Türkiye'nin en çok yağış alan bölgesi olan Karadeniz'de son 3 aydır yağış miktarları büyük oranda azaldı. Barajlarda su seviyelerinin düştüğü, dere yataklarının kurumaya başladığı bölgede, mevsim normallerinin üzerinde seyreden hava sıcaklıkları ve lodosun etkisiyle yakılan anız ateşleri de orman yangınlarına neden oldu. 3 günde 7 ilde 100'e yakın farklı noktada çıkan yangınlarda yaklaşık 260 hektarlık ormanlık ve tarım arazileri zarar gördü.
DHA'nın haberine göre; yağış rejiminin bozulduğu ve kurak havanın hakim olduğu bölgede uzmanlar, kış kuraklığı konusunda uyarılarda bulundu.

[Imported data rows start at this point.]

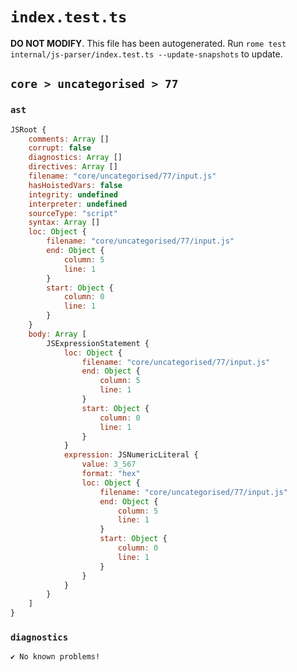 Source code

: # `index.test.ts`

**DO NOT MODIFY**. This file has been autogenerated. Run `rome test internal/js-parser/index.test.ts --update-snapshots` to update.

## `core > uncategorised > 77`

### `ast`

```javascript
JSRoot {
	comments: Array []
	corrupt: false
	diagnostics: Array []
	directives: Array []
	filename: "core/uncategorised/77/input.js"
	hasHoistedVars: false
	integrity: undefined
	interpreter: undefined
	sourceType: "script"
	syntax: Array []
	loc: Object {
		filename: "core/uncategorised/77/input.js"
		end: Object {
			column: 5
			line: 1
		}
		start: Object {
			column: 0
			line: 1
		}
	}
	body: Array [
		JSExpressionStatement {
			loc: Object {
				filename: "core/uncategorised/77/input.js"
				end: Object {
					column: 5
					line: 1
				}
				start: Object {
					column: 0
					line: 1
				}
			}
			expression: JSNumericLiteral {
				value: 3_567
				format: "hex"
				loc: Object {
					filename: "core/uncategorised/77/input.js"
					end: Object {
						column: 5
						line: 1
					}
					start: Object {
						column: 0
						line: 1
					}
				}
			}
		}
	]
}
```

### `diagnostics`

```
✔ No known problems!

```
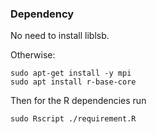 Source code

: ### Dependency

No need to install liblsb.

Otherwise:

```
sudo apt-get install -y mpi
sudo apt install r-base-core 
```

Then for the R dependencies run 

```
sudo Rscript ./requirement.R
```
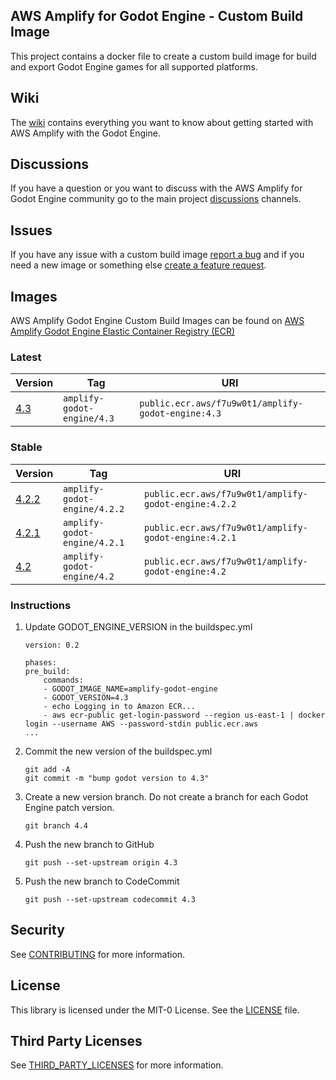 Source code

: ## AWS Amplify for Godot Engine - Custom Build Image

This project contains a docker file to create a custom build image for build and export Godot Engine games for all supported platforms.

## Wiki

The [wiki](https://github.com/aws-samples/amplify-godot-engine/wiki) contains everything you want to know about getting started with AWS Amplify with the Godot Engine.

## Discussions

If you have a question or you want to discuss with the AWS Amplify for Godot Engine community go to the main project [discussions](https://github.com/aws-samples/amplify-godot-engine/discussions) channels.

## Issues

If you have any issue with a custom build image [report a bug](https://github.com/aws-samples/amplify-godot-engine-custom-build-image/issues/new?assignees=&labels=&projects=&template=bug_report.md&title=) and if you need a new image or something else  [create a feature request](https://github.com/aws-samples/amplify-godot-engine-custom-build-image/issues/new?assignees=&labels=&projects=&template=feature_request.md&title=).

## Images

AWS Amplify Godot Engine Custom Build Images can be found on [AWS Amplify Godot Engine Elastic Container Registry (ECR)](https://gallery.ecr.aws/f7u9w0t1/amplify-godot-engine/)

### Latest

| Version | Tag | URI | 
| --- | --- | --- | 
| [4.3](https://godotengine.org/download/archive/4.3-stable) | ```amplify-godot-engine/4.3``` | ```public.ecr.aws/f7u9w0t1/amplify-godot-engine:4.3``` |

### Stable

| Version | Tag | URI |
| --- | --- | --- | 
| [4.2.2](https://godotengine.org/download/archive/4.2.2-stable) | ```amplify-godot-engine/4.2.2``` | ```public.ecr.aws/f7u9w0t1/amplify-godot-engine:4.2.2``` |
| [4.2.1](https://godotengine.org/download/archive/4.2.1-stable) | ```amplify-godot-engine/4.2.1``` | ```public.ecr.aws/f7u9w0t1/amplify-godot-engine:4.2.1``` |
| [4.2](https://godotengine.org/download/archive/4.2-stable) | ```amplify-godot-engine/4.2``` | ```public.ecr.aws/f7u9w0t1/amplify-godot-engine:4.2``` |

### Instructions

1. Update GODOT_ENGINE_VERSION in the buildspec.yml
    ```
    version: 0.2

    phases:
    pre_build:
        commands:
        - GODOT_IMAGE_NAME=amplify-godot-engine
        - GODOT_VERSION=4.3
        - echo Logging in to Amazon ECR...
        - aws ecr-public get-login-password --region us-east-1 | docker login --username AWS --password-stdin public.ecr.aws
    ...
    ```
2. Commit the new version of the buildspec.yml
    ```
    git add -A
    git commit -m "bump godot version to 4.3"
    ```
3. Create a new version branch. Do not create a branch for each Godot Engine patch version.
    ```
    git branch 4.4
    ```
4. Push the new branch to GitHub
    ```
    git push --set-upstream origin 4.3
    ```
5. Push the new branch to CodeCommit
    ```
    git push --set-upstream codecommit 4.3
    ```

## Security

See [CONTRIBUTING](CONTRIBUTING.md#security-issue-notifications) for more information.

## License

This library is licensed under the MIT-0 License. See the [LICENSE](LICENSE.md) file.

## Third Party Licenses

See [THIRD_PARTY_LICENSES](THIRD_PARTY_LICENSES.md) for more information.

Kuraklık nedeniyle bölgedeki tarımsal üretimin de olumsuz etkilenmesinden endişe ediliyor.
Samsun Ondokuzmayıs Üniversitesi Ziraat Fakültesi öğretim görevlisi Prof. Dr. Yusuf Demir, kış aylarının kurak geçmesinin yaz kuraklığından daha büyük bir tehlike olduğu belirterek "Pek çok tarımsal faaliyet ve su havzalarının dolması için yağışların ağırlıklı olarak kış döneminde düşmesi istenmekte ve beklenmektedir. Tarımsal üretimin devamlılığı açısından yağış rejimleri çok önemlidir. Özellikle yıllık su bütçesini değerlendirirken çok önemli kıldığımız dönem ilk olarak ekim, kasım, aralık dönemi, bir diğer dönem ise ocak, şubat ve mart dönemidir. Birinci dönemdeki yağışlar özellikle tarımsal üretim açısından çok önemlidir. Bu nedenle bu dönemde düşen yağış rejiminin düzenli ve dengeli olması bir sonraki yılın tarımsal üretimini ciddi anlamda etkileyecek bir süreçtir. Son yıllarda maalesef küresel iklim değişimi ve bunun etkilerini Karadeniz başta olmak üzere Türkiye’nin belli bölgelerinde çok daha fazla hissedilmeye başlandığını gözlemliyoruz. Bu yıl Karadeniz başta olmak üzere birçok bölgede ekim, kasım ve aralık aylarında çok ciddi bir yağış eksikliği olduğunu biliniyor. Bir yıldaki toplam yağışın yüzde 40’nı bu aylarda almamız gerekirken yağan yağışın yüzde 15-20 civarında kaldığını görüyoruz. Uzun vadede ne yaşanır bilmiyoruz ancak kısa vadede yaşanan bu sıcak iklimin devam edeceği tahmin ediliyor.” diye konuştu.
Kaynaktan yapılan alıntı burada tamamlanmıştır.